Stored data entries
# # # #
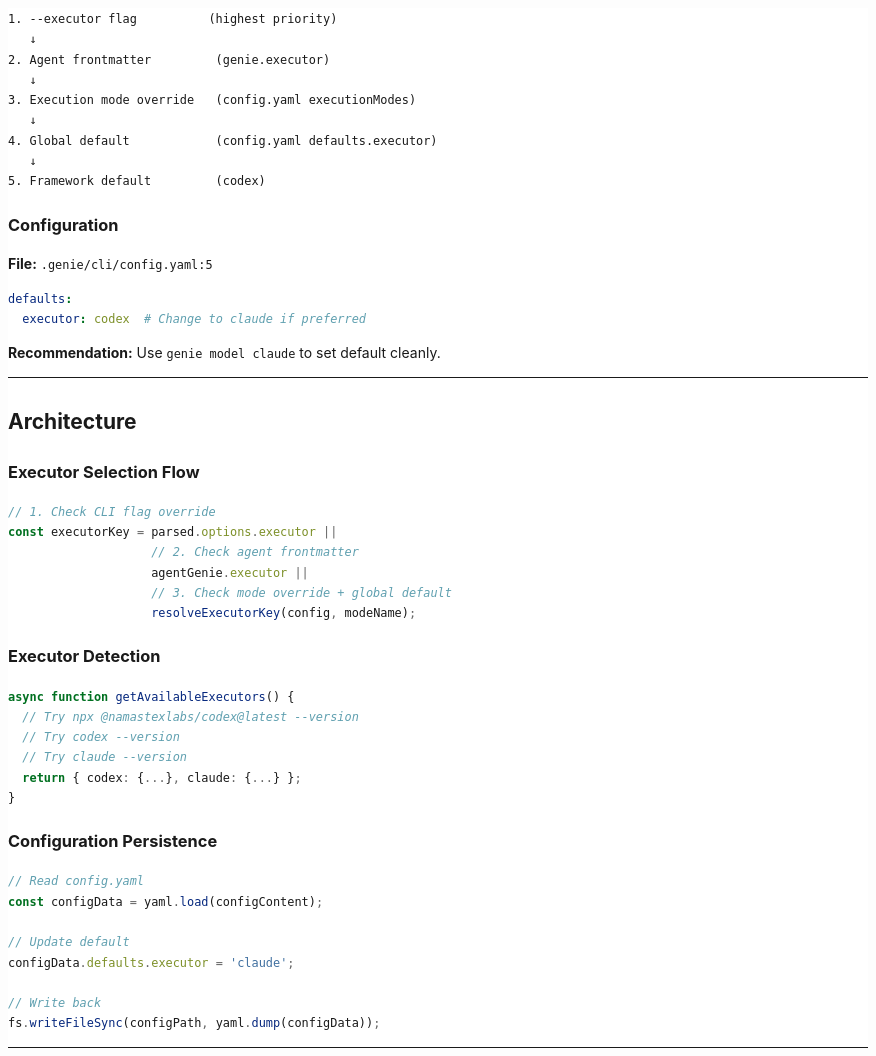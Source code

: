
 ```
1. --executor flag          (highest priority)
   ↓
2. Agent frontmatter         (genie.executor)
   ↓
3. Execution mode override   (config.yaml executionModes)
   ↓
4. Global default            (config.yaml defaults.executor)
   ↓
5. Framework default         (codex)
```

### Configuration

**File:** `.genie/cli/config.yaml:5`

```yaml
defaults:
  executor: codex  # Change to claude if preferred
```

**Recommendation:** Use `genie model claude` to set default cleanly.

---

## Architecture

### Executor Selection Flow

```typescript
// 1. Check CLI flag override
const executorKey = parsed.options.executor ||
                    // 2. Check agent frontmatter
                    agentGenie.executor ||
                    // 3. Check mode override + global default
                    resolveExecutorKey(config, modeName);
```

### Executor Detection

```typescript
async function getAvailableExecutors() {
  // Try npx @namastexlabs/codex@latest --version
  // Try codex --version
  // Try claude --version
  return { codex: {...}, claude: {...} };
}
```

### Configuration Persistence

```typescript
// Read config.yaml
const configData = yaml.load(configContent);

// Update default
configData.defaults.executor = 'claude';

// Write back
fs.writeFileSync(configPath, yaml.dump(configData));
```

---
# # # #
- Problem to solve
State how many lines of the records contain the string "flag". The number is the whole answer.

- Solution to the problem
2